*** STORED DATA ***
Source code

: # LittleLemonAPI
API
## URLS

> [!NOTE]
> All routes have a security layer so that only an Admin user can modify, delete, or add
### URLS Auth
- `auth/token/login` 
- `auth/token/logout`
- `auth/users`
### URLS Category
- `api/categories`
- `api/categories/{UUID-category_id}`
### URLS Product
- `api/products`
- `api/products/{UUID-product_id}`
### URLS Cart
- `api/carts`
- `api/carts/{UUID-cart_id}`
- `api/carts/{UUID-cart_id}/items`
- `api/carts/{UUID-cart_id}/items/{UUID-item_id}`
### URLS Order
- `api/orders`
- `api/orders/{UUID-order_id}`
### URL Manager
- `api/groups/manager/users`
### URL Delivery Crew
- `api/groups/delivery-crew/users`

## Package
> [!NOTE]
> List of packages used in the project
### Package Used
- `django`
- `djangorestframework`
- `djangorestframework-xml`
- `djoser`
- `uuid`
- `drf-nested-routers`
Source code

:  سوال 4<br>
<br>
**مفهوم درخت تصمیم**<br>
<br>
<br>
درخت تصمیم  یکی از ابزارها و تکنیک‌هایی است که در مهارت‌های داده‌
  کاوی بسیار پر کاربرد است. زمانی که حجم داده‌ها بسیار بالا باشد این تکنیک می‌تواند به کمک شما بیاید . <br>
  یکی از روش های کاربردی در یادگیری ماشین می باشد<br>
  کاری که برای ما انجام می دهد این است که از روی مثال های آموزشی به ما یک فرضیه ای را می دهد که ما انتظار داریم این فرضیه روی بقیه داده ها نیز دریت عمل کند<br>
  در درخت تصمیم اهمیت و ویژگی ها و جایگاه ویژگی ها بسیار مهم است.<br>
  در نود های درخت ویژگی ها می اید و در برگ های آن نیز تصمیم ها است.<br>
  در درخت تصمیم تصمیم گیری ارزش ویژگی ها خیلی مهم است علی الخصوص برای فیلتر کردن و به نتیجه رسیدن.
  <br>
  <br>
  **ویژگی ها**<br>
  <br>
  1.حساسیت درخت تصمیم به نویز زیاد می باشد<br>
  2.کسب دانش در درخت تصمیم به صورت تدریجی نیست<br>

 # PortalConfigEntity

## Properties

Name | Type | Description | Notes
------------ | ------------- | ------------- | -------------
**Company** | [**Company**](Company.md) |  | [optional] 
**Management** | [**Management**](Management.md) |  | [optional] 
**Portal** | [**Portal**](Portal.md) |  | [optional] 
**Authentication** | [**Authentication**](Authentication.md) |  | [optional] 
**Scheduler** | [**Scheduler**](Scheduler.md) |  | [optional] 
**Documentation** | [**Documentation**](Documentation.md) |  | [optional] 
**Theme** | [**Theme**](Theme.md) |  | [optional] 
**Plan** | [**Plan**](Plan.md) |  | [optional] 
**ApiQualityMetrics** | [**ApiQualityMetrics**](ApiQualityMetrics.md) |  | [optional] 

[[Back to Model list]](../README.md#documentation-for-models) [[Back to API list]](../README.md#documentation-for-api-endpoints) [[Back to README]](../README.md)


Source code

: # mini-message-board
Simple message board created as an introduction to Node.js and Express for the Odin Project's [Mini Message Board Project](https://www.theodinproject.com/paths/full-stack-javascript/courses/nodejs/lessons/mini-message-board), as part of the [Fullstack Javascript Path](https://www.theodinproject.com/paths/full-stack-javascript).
*** End of STORED DATA ***
§ WHAT YOU ARE ASKED TO DO
The complete data is to be transcribed verbatim.

§ TASK RESULT
Source code

: # LittleLemonAPI
API
## URLS

> [!NOTE]
> All routes have a security layer so that only an Admin user can modify, delete, or add
### URLS Auth
- `auth/token/login` 
- `auth/token/logout`
- `auth/users`
### URLS Category
- `api/categories`
- `api/categories/{UUID-category_id}`
### URLS Product
- `api/products`
- `api/products/{UUID-product_id}`
### URLS Cart
- `api/carts`
- `api/carts/{UUID-cart_id}`
- `api/carts/{UUID-cart_id}/items`
- `api/carts/{UUID-cart_id}/items/{UUID-item_id}`
### URLS Order
- `api/orders`
- `api/orders/{UUID-order_id}`
### URL Manager
- `api/groups/manager/users`
### URL Delivery Crew
- `api/groups/delivery-crew/users`

## Package
> [!NOTE]
> List of packages used in the project
### Package Used
- `django`
- `djangorestframework`
- `djangorestframework-xml`
- `djoser`
- `uuid`
- `drf-nested-routers`
Source code

:  سوال 4<br>
<br>
**مفهوم درخت تصمیم**<br>
<br>
<br>
درخت تصمیم  یکی از ابزارها و تکنیک‌هایی است که در مهارت‌های داده‌
  کاوی بسیار پر کاربرد است. زمانی که حجم داده‌ها بسیار بالا باشد این تکنیک می‌تواند به کمک شما بیاید . <br>
  یکی از روش های کاربردی در یادگیری ماشین می باشد<br>
  کاری که برای ما انجام می دهد این است که از روی مثال های آموزشی به ما یک فرضیه ای را می دهد که ما انتظار داریم این فرضیه روی بقیه داده ها نیز دریت عمل کند<br>
  در درخت تصمیم اهمیت و ویژگی ها و جایگاه ویژگی ها بسیار مهم است.<br>
  در نود های درخت ویژگی ها می اید و در برگ های آن نیز تصمیم ها است.<br>
  در درخت تصمیم تصمیم گیری ارزش ویژگی ها خیلی مهم است علی الخصوص برای فیلتر کردن و به نتیجه رسیدن.
  <br>
  <br>
  **ویژگی ها**<br>
  <br>
  1.حساسیت درخت تصمیم به نویز زیاد می باشد<br>
  2.کسب دانش در درخت تصمیم به صورت تدریجی نیست<br>

 # PortalConfigEntity

## Properties

Name | Type | Description | Notes
------------ | ------------- | ------------- | -------------
**Company** | [**Company**](Company.md) |  | [optional] 
**Management** | [**Management**](Management.md) |  | [optional] 
**Portal** | [**Portal**](Portal.md) |  | [optional] 
**Authentication** | [**Authentication**](Authentication.md) |  | [optional] 
**Scheduler** | [**Scheduler**](Scheduler.md) |  | [optional] 
**Documentation** | [**Documentation**](Documentation.md) |  | [optional] 
**Theme** | [**Theme**](Theme.md) |  | [optional] 
**Plan** | [**Plan**](Plan.md) |  | [optional] 
**ApiQualityMetrics** | [**ApiQualityMetrics**](ApiQualityMetrics.md) |  | [optional] 

[[Back to Model list]](../README.md#documentation-for-models) [[Back to API list]](../README.md#documentation-for-api-endpoints) [[Back to README]](../README.md)


Source code

: # mini-message-board
Simple message board created as an introduction to Node.js and Express for the Odin Project's [Mini Message Board Project](https://www.theodinproject.com/paths/full-stack-javascript/courses/nodejs/lessons/mini-message-board), as part of the [Fullstack Javascript Path](https://www.theodinproject.com/paths/full-stack-javascript).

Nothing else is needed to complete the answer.